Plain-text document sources
'''
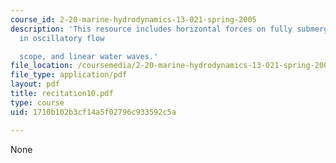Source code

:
 ```yaml
---
course_id: 2-20-marine-hydrodynamics-13-021-spring-2005
description: 'This resource includes horizontal forces on fully submerged cylinder
  in oscillatory flow

  scope, and linear water waves.'
file_location: /coursemedia/2-20-marine-hydrodynamics-13-021-spring-2005/1710b102b3cf14a5f02796c933592c5a_recitation10.pdf
file_type: application/pdf
layout: pdf
title: recitation10.pdf
type: course
uid: 1710b102b3cf14a5f02796c933592c5a

---
```

None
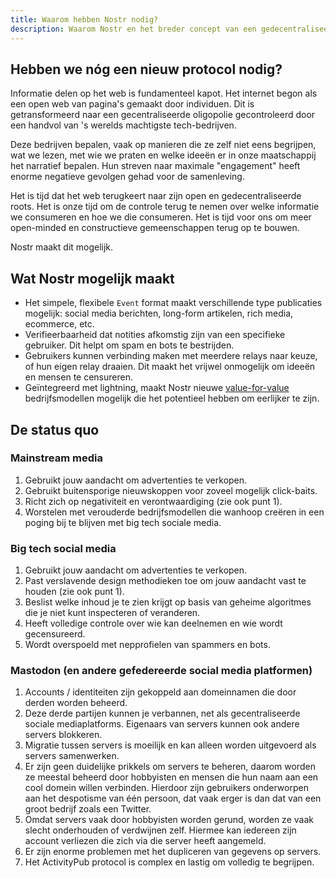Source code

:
 ```yaml
---
title: Waarom hebben Nostr nodig?
description: Waarom Nostr en het breder concept van een gedecentraliseerd internet belangrijk is. 
---
```


## Hebben we nóg een nieuw protocol nodig?

Informatie delen op het web is fundamenteel kapot. Het internet begon als een open web van pagina's gemaakt door individuen. Dit is getransformeerd naar een gecentraliseerde oligopolie gecontroleerd door een handvol van 's werelds machtigste tech-bedrijven.

Deze bedrijven bepalen, vaak op manieren die ze zelf niet eens begrijpen, wat we lezen, met wie we praten en welke ideeën er in onze maatschappij het narratief bepalen. Hun streven naar maximale "engagement" heeft enorme negatieve gevolgen gehad voor de samenleving.

Het is tijd dat het web terugkeert naar zijn open en gedecentraliseerde roots. Het is onze tijd om de controle terug te nemen over welke informatie we consumeren en hoe we die consumeren. Het is tijd voor ons om meer open-minded en constructieve gemeenschappen terug op te bouwen.

Nostr maakt dit mogelijk.

## Wat Nostr mogelijk maakt

-   Het simpele, flexibele `Event` format maakt verschillende type publicaties mogelijk: social media berichten, long-form artikelen, rich media, ecommerce, etc.
-   Verifieerbaarheid dat notities afkomstig zijn van een specifieke gebruiker.  Dit helpt om spam en bots te bestrijden.
-   Gebruikers kunnen verbinding maken met meerdere relays naar keuze, of hun eigen relay draaien. Dit maakt het vrijwel onmogelijk om ideeën en mensen te censureren.
-   Geïntegreerd met lightning, maakt Nostr nieuwe [value-for-value](https://value4value.info/) bedrijfsmodellen mogelijk die het potentieel hebben om eerlijker te zijn.

## De status quo

### Mainstream media

1. Gebruikt jouw aandacht om advertenties te verkopen.
2. Gebruikt buitensporige nieuwskoppen voor zoveel mogelijk click-baits.
3. Richt zich op negativiteit en verontwaardiging (zie ook punt 1).
4. Worstelen met verouderde bedrijfsmodellen die wanhoop creëren in een poging bij te blijven met big tech sociale media.

### Big tech social media

1. Gebruikt jouw aandacht om advertenties te verkopen.
2. Past verslavende design methodieken toe om jouw aandacht vast te houden (zie ook punt 1).
3. Beslist welke inhoud je te zien krijgt op basis van geheime algoritmes die je niet kunt inspecteren of veranderen.
4. Heeft volledige controle over wie kan deelnemen en wie wordt gecensureerd.
5. Wordt overspoeld met nepprofielen van spammers en bots.

### Mastodon (en andere gefedereerde social media platformen)

1. Accounts / identiteiten zijn gekoppeld aan domeinnamen die door derden worden beheerd.
2. Deze derde partijen kunnen je verbannen, net als gecentraliseerde sociale mediaplatforms. Eigenaars van servers kunnen ook andere servers blokkeren.
3. Migratie tussen servers is moeilijk en kan alleen worden uitgevoerd als servers samenwerken.
4. Er zijn geen duidelijke prikkels om servers te beheren, daarom worden ze meestal beheerd door hobbyisten en mensen die hun naam aan een cool domein willen verbinden. Hierdoor zijn gebruikers onderworpen aan het despotisme van één persoon, dat vaak erger is dan dat van een groot bedrijf zoals een Twitter.
5. Omdat servers vaak door hobbyisten worden gerund, worden ze vaak slecht onderhouden of verdwijnen zelf. Hiermee kan iedereen zijn account verliezen die zich via die server heeft aangemeld.
6. Er zijn enorme problemen met het dupliceren van gegevens op servers.
7. Het ActivityPub protocol is complex en lastig om volledig te begrijpen.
'''
* **What needs to be done**:
Every entry must be retyped exactly, with the pictures removed.

* **Result of this task**:
Source code

:
 ```yaml
---
course_id: 2-20-marine-hydrodynamics-13-021-spring-2005
description: 'This resource includes horizontal forces on fully submerged cylinder
  in oscillatory flow

  scope, and linear water waves.'
file_location: /coursemedia/2-20-marine-hydrodynamics-13-021-spring-2005/1710b102b3cf14a5f02796c933592c5a_recitation10.pdf
file_type: application/pdf
layout: pdf
title: recitation10.pdf
type: course
uid: 1710b102b3cf14a5f02796c933592c5a

---
```

None
Source code

:
 ```yaml
---
title: Waarom hebben Nostr nodig?
description: Waarom Nostr en het breder concept van een gedecentraliseerd internet belangrijk is. 
---
```


## Hebben we nóg een nieuw protocol nodig?

Informatie delen op het web is fundamenteel kapot. Het internet begon als een open web van pagina's gemaakt door individuen. Dit is getransformeerd naar een gecentraliseerde oligopolie gecontroleerd door een handvol van 's werelds machtigste tech-bedrijven.

Deze bedrijven bepalen, vaak op manieren die ze zelf niet eens begrijpen, wat we lezen, met wie we praten en welke ideeën er in onze maatschappij het narratief bepalen. Hun streven naar maximale "engagement" heeft enorme negatieve gevolgen gehad voor de samenleving.

Het is tijd dat het web terugkeert naar zijn open en gedecentraliseerde roots. Het is onze tijd om de controle terug te nemen over welke informatie we consumeren en hoe we die consumeren. Het is tijd voor ons om meer open-minded en constructieve gemeenschappen terug op te bouwen.

Nostr maakt dit mogelijk.

## Wat Nostr mogelijk maakt

-   Het simpele, flexibele `Event` format maakt verschillende type publicaties mogelijk: social media berichten, long-form artikelen, rich media, ecommerce, etc.
-   Verifieerbaarheid dat notities afkomstig zijn van een specifieke gebruiker.  Dit helpt om spam en bots te bestrijden.
-   Gebruikers kunnen verbinding maken met meerdere relays naar keuze, of hun eigen relay draaien. Dit maakt het vrijwel onmogelijk om ideeën en mensen te censureren.
-   Geïntegreerd met lightning, maakt Nostr nieuwe [value-for-value](https://value4value.info/) bedrijfsmodellen mogelijk die het potentieel hebben om eerlijker te zijn.

## De status quo

### Mainstream media

1. Gebruikt jouw aandacht om advertenties te verkopen.
2. Gebruikt buitensporige nieuwskoppen voor zoveel mogelijk click-baits.
3. Richt zich op negativiteit en verontwaardiging (zie ook punt 1).
4. Worstelen met verouderde bedrijfsmodellen die wanhoop creëren in een poging bij te blijven met big tech sociale media.

### Big tech social media

1. Gebruikt jouw aandacht om advertenties te verkopen.
2. Past verslavende design methodieken toe om jouw aandacht vast te houden (zie ook punt 1).
3. Beslist welke inhoud je te zien krijgt op basis van geheime algoritmes die je niet kunt inspecteren of veranderen.
4. Heeft volledige controle over wie kan deelnemen en wie wordt gecensureerd.
5. Wordt overspoeld met nepprofielen van spammers en bots.

### Mastodon (en andere gefedereerde social media platformen)

1. Accounts / identiteiten zijn gekoppeld aan domeinnamen die door derden worden beheerd.
2. Deze derde partijen kunnen je verbannen, net als gecentraliseerde sociale mediaplatforms. Eigenaars van servers kunnen ook andere servers blokkeren.
3. Migratie tussen servers is moeilijk en kan alleen worden uitgevoerd als servers samenwerken.
4. Er zijn geen duidelijke prikkels om servers te beheren, daarom worden ze meestal beheerd door hobbyisten en mensen die hun naam aan een cool domein willen verbinden. Hierdoor zijn gebruikers onderworpen aan het despotisme van één persoon, dat vaak erger is dan dat van een groot bedrijf zoals een Twitter.
5. Omdat servers vaak door hobbyisten worden gerund, worden ze vaak slecht onderhouden of verdwijnen zelf. Hiermee kan iedereen zijn account verliezen die zich via die server heeft aangemeld.
6. Er zijn enorme problemen met het dupliceren van gegevens op servers.
7. Het ActivityPub protocol is complex en lastig om volledig te begrijpen.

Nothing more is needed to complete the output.